● **Work task**:
Every record below is to be restated word for word.
───── Listed records
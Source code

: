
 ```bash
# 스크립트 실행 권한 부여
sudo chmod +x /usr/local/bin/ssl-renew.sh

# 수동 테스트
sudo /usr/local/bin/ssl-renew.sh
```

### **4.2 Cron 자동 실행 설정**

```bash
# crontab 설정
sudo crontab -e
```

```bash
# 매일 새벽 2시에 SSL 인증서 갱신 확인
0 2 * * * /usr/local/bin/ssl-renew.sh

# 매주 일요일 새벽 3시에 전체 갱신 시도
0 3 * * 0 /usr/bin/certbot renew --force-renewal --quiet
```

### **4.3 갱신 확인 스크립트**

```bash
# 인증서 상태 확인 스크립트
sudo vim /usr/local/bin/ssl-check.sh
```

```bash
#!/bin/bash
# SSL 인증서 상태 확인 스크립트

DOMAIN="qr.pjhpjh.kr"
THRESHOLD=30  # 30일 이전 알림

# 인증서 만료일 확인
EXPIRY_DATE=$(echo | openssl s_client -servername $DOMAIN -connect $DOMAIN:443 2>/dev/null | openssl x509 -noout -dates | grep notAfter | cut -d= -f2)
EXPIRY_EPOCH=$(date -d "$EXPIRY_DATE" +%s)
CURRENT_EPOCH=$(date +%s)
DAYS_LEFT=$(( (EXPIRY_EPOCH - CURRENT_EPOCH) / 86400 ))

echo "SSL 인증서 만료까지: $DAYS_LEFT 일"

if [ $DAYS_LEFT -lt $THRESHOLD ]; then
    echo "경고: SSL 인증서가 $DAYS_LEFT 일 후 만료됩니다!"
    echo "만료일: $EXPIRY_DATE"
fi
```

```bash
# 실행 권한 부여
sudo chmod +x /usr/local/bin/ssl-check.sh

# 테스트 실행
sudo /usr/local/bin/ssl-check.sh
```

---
──────────
● **Task answer**:
Source code

:
 ```bash
# 스크립트 실행 권한 부여
sudo chmod +x /usr/local/bin/ssl-renew.sh

# 수동 테스트
sudo /usr/local/bin/ssl-renew.sh
```

### **4.2 Cron 자동 실행 설정**

```bash
# crontab 설정
sudo crontab -e
```

```bash
# 매일 새벽 2시에 SSL 인증서 갱신 확인
0 2 * * * /usr/local/bin/ssl-renew.sh

# 매주 일요일 새벽 3시에 전체 갱신 시도
0 3 * * 0 /usr/bin/certbot renew --force-renewal --quiet
```

### **4.3 갱신 확인 스크립트**

```bash
# 인증서 상태 확인 스크립트
sudo vim /usr/local/bin/ssl-check.sh
```

```bash
#!/bin/bash
# SSL 인증서 상태 확인 스크립트

DOMAIN="qr.pjhpjh.kr"
THRESHOLD=30  # 30일 이전 알림

# 인증서 만료일 확인
EXPIRY_DATE=$(echo | openssl s_client -servername $DOMAIN -connect $DOMAIN:443 2>/dev/null | openssl x509 -noout -dates | grep notAfter | cut -d= -f2)
EXPIRY_EPOCH=$(date -d "$EXPIRY_DATE" +%s)
CURRENT_EPOCH=$(date +%s)
DAYS_LEFT=$(( (EXPIRY_EPOCH - CURRENT_EPOCH) / 86400 ))

echo "SSL 인증서 만료까지: $DAYS_LEFT 일"

if [ $DAYS_LEFT -lt $THRESHOLD ]; then
    echo "경고: SSL 인증서가 $DAYS_LEFT 일 후 만료됩니다!"
    echo "만료일: $EXPIRY_DATE"
fi
```

```bash
# 실행 권한 부여
sudo chmod +x /usr/local/bin/ssl-check.sh

# 테스트 실행
sudo /usr/local/bin/ssl-check.sh
```

---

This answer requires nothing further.